(Supplied material Opens)

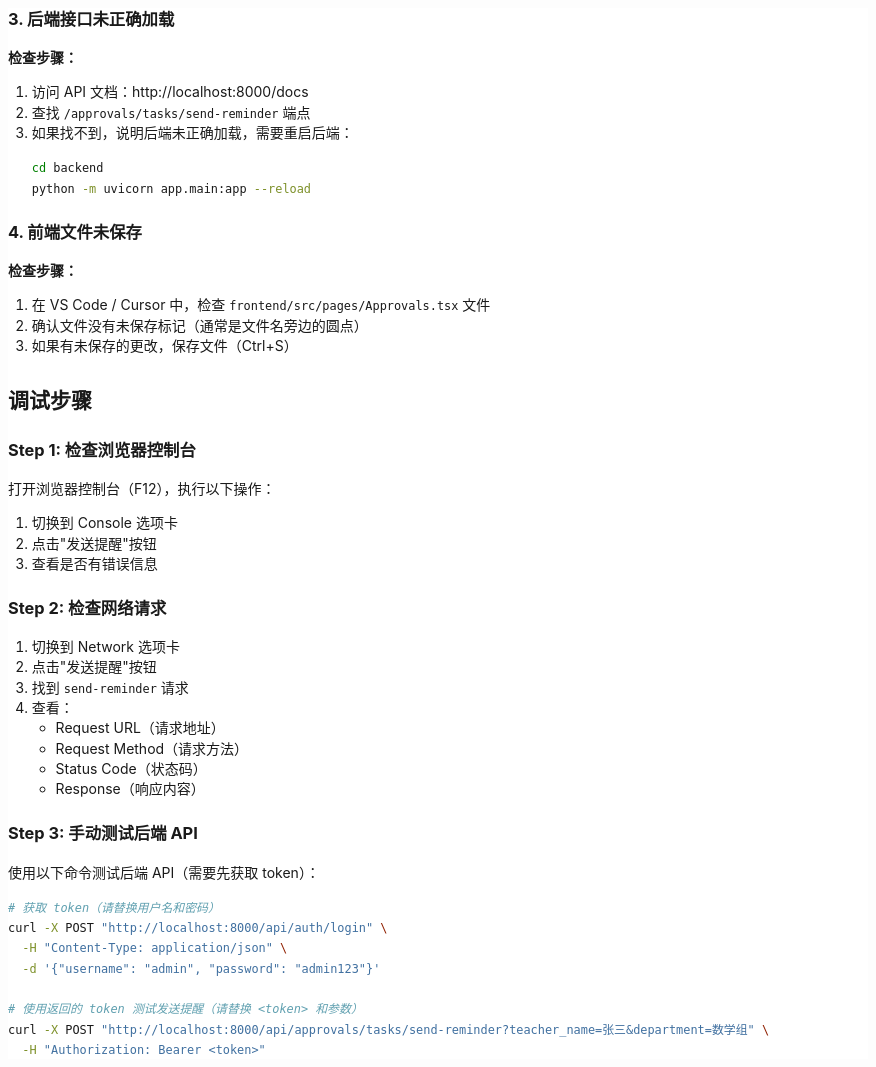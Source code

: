 ### 3. 后端接口未正确加载

**检查步骤：**

1. 访问 API 文档：http://localhost:8000/docs
2. 查找 `/approvals/tasks/send-reminder` 端点
3. 如果找不到，说明后端未正确加载，需要重启后端：
   ```bash
   cd backend
   python -m uvicorn app.main:app --reload
   ```

### 4. 前端文件未保存

**检查步骤：**

1. 在 VS Code / Cursor 中，检查 `frontend/src/pages/Approvals.tsx` 文件
2. 确认文件没有未保存标记（通常是文件名旁边的圆点）
3. 如果有未保存的更改，保存文件（Ctrl+S）

## 调试步骤

### Step 1: 检查浏览器控制台

打开浏览器控制台（F12），执行以下操作：

1. 切换到 Console 选项卡
2. 点击"发送提醒"按钮
3. 查看是否有错误信息

### Step 2: 检查网络请求

1. 切换到 Network 选项卡
2. 点击"发送提醒"按钮
3. 找到 `send-reminder` 请求
4. 查看：
   - Request URL（请求地址）
   - Request Method（请求方法）
   - Status Code（状态码）
   - Response（响应内容）

### Step 3: 手动测试后端 API

使用以下命令测试后端 API（需要先获取 token）：

```bash
# 获取 token（请替换用户名和密码）
curl -X POST "http://localhost:8000/api/auth/login" \
  -H "Content-Type: application/json" \
  -d '{"username": "admin", "password": "admin123"}'

# 使用返回的 token 测试发送提醒（请替换 <token> 和参数）
curl -X POST "http://localhost:8000/api/approvals/tasks/send-reminder?teacher_name=张三&department=数学组" \
  -H "Authorization: Bearer <token>"
```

(Supplied material Closes)

Nothing should appear in the answer except the lines from the one with "1. 在 VS Code" through the final line of the records, written exactly.

1. 在 VS Code / Cursor 中，检查 `frontend/src/pages/Approvals.tsx` 文件
2. 确认文件没有未保存标记（通常是文件名旁边的圆点）
3. 如果有未保存的更改，保存文件（Ctrl+S）

## 调试步骤

### Step 1: 检查浏览器控制台

打开浏览器控制台（F12），执行以下操作：

1. 切换到 Console 选项卡
2. 点击"发送提醒"按钮
3. 查看是否有错误信息

### Step 2: 检查网络请求

1. 切换到 Network 选项卡
2. 点击"发送提醒"按钮
3. 找到 `send-reminder` 请求
4. 查看：
   - Request URL（请求地址）
   - Request Method（请求方法）
   - Status Code（状态码）
   - Response（响应内容）

### Step 3: 手动测试后端 API

使用以下命令测试后端 API（需要先获取 token）：

```bash
# 获取 token（请替换用户名和密码）
curl -X POST "http://localhost:8000/api/auth/login" \
  -H "Content-Type: application/json" \
  -d '{"username": "admin", "password": "admin123"}'

# 使用返回的 token 测试发送提醒（请替换 <token> 和参数）
curl -X POST "http://localhost:8000/api/approvals/tasks/send-reminder?teacher_name=张三&department=数学组" \
  -H "Authorization: Bearer <token>"
```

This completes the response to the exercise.